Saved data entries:
# # # # # # #

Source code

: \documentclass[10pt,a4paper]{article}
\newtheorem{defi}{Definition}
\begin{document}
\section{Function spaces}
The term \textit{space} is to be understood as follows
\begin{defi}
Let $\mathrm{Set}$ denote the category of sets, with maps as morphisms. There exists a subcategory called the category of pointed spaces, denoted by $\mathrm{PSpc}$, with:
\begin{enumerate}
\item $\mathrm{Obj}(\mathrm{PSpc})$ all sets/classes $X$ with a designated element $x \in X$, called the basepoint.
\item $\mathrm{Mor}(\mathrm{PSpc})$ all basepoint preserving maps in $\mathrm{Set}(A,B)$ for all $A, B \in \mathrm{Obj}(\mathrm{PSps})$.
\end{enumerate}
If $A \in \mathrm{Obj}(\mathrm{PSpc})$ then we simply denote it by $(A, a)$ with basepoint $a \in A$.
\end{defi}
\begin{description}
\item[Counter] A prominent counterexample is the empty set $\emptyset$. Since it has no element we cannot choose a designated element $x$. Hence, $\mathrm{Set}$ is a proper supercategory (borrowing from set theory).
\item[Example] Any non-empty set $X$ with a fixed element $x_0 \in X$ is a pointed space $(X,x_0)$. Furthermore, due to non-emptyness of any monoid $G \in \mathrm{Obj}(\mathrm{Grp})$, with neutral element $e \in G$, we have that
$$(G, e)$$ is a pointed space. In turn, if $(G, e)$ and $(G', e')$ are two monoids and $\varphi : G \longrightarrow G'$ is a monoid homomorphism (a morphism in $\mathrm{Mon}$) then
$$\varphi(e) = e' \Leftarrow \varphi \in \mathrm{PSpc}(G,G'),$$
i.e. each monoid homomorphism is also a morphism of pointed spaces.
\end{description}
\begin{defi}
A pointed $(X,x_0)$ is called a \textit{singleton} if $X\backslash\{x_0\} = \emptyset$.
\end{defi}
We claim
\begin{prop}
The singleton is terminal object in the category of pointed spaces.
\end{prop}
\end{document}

# # # # # # #

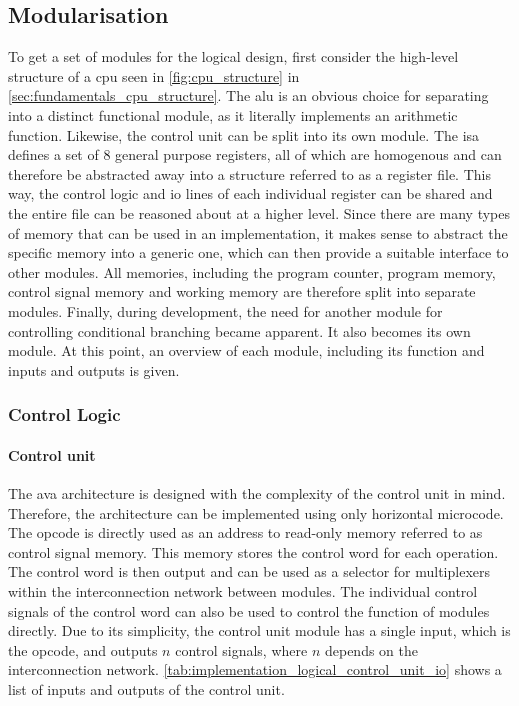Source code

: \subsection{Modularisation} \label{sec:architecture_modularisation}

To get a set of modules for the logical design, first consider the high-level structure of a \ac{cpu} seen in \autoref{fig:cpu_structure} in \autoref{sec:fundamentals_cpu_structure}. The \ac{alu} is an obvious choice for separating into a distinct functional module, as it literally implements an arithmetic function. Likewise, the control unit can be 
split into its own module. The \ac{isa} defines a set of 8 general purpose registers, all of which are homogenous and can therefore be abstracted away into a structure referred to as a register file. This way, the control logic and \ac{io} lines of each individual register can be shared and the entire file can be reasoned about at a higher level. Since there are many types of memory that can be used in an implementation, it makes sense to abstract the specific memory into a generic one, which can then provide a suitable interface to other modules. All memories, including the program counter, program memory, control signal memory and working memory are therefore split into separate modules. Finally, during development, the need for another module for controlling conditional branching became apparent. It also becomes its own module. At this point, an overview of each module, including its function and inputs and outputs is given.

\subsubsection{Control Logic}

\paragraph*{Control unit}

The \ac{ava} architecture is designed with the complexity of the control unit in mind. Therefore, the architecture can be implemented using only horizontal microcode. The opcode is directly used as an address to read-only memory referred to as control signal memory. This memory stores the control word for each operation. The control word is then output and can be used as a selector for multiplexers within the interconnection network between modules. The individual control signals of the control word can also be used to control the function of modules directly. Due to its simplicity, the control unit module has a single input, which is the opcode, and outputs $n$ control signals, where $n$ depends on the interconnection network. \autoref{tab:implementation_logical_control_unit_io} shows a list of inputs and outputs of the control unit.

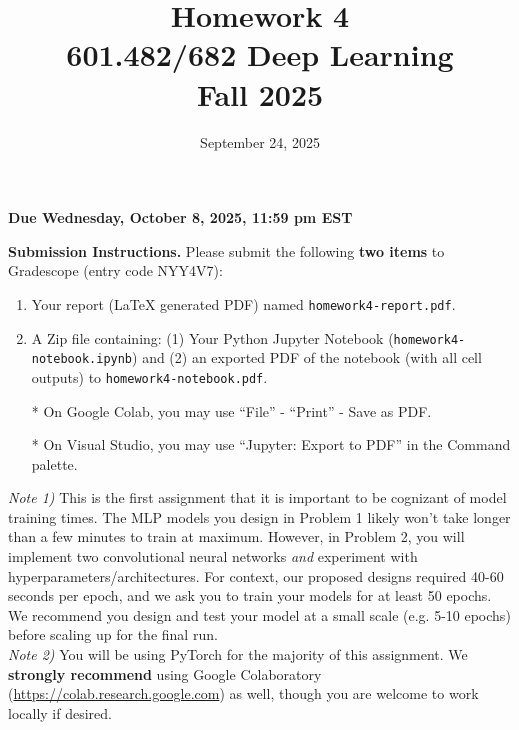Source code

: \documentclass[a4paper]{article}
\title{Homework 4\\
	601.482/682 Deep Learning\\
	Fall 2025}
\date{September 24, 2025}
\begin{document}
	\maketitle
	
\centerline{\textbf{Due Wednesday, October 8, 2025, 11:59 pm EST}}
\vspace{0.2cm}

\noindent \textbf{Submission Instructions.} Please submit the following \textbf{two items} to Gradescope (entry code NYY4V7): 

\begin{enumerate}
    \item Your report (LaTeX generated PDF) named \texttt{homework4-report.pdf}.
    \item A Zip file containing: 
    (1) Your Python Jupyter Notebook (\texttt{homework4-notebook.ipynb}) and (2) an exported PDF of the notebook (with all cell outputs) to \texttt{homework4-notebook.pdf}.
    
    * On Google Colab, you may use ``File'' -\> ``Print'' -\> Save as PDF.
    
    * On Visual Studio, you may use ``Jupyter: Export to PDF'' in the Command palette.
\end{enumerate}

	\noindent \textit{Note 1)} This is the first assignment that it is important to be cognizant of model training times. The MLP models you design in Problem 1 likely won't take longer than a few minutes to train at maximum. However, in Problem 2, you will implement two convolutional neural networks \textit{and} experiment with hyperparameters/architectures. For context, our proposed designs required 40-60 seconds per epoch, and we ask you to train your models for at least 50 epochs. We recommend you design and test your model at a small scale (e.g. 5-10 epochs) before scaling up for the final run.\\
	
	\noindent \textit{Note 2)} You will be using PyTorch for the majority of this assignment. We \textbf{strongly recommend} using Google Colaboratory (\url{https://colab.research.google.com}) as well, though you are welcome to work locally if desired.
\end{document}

# # # # # # #

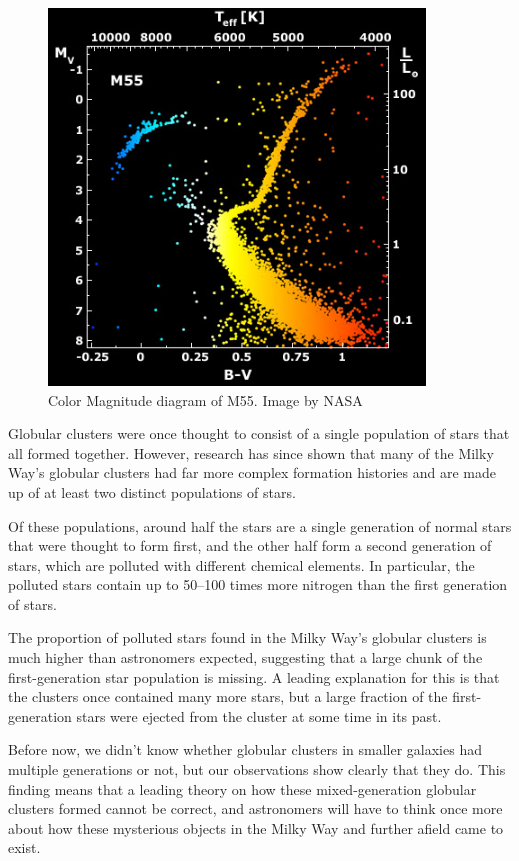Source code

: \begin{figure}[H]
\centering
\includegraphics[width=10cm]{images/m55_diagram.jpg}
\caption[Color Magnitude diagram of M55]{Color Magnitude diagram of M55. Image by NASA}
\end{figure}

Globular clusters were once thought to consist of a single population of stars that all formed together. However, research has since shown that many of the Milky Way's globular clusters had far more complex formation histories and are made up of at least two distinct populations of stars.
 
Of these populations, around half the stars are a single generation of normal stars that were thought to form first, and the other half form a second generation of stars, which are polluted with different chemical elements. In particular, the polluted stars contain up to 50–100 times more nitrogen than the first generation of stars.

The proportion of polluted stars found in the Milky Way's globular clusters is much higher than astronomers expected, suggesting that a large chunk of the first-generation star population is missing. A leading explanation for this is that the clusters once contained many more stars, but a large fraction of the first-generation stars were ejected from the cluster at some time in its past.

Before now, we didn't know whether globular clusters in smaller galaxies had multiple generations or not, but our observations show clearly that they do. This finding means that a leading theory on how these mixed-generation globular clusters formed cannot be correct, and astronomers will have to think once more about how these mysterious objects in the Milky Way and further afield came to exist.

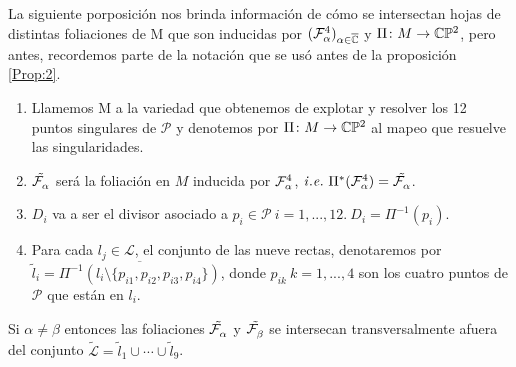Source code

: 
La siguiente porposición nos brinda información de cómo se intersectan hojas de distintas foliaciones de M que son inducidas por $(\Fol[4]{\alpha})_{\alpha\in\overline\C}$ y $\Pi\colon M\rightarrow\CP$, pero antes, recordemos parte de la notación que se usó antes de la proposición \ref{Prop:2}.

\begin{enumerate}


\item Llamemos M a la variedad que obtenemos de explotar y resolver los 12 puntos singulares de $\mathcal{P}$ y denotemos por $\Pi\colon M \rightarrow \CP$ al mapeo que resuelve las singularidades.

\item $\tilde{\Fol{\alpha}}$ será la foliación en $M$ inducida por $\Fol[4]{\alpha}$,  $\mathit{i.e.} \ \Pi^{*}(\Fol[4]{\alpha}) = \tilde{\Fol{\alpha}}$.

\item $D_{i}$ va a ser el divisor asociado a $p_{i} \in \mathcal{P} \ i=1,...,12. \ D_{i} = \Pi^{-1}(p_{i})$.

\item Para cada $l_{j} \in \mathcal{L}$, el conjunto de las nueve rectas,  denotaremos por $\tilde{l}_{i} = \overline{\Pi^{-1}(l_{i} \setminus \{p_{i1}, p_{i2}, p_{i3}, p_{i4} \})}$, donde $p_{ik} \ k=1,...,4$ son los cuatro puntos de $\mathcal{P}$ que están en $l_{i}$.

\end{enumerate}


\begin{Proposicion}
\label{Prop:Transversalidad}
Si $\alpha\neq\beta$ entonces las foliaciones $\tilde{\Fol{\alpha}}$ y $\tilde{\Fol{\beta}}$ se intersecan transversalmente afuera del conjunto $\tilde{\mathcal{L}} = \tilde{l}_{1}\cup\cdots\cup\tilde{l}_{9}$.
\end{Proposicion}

# # # # # # #

§ WORK REQUIRED: Return, in full, every line of these entries that holds "documentclass".

§ OUTPUT FOR THIS TASK:
: \documentclass[10pt,a4paper]{article}
: \documentclass[a4paper]{article}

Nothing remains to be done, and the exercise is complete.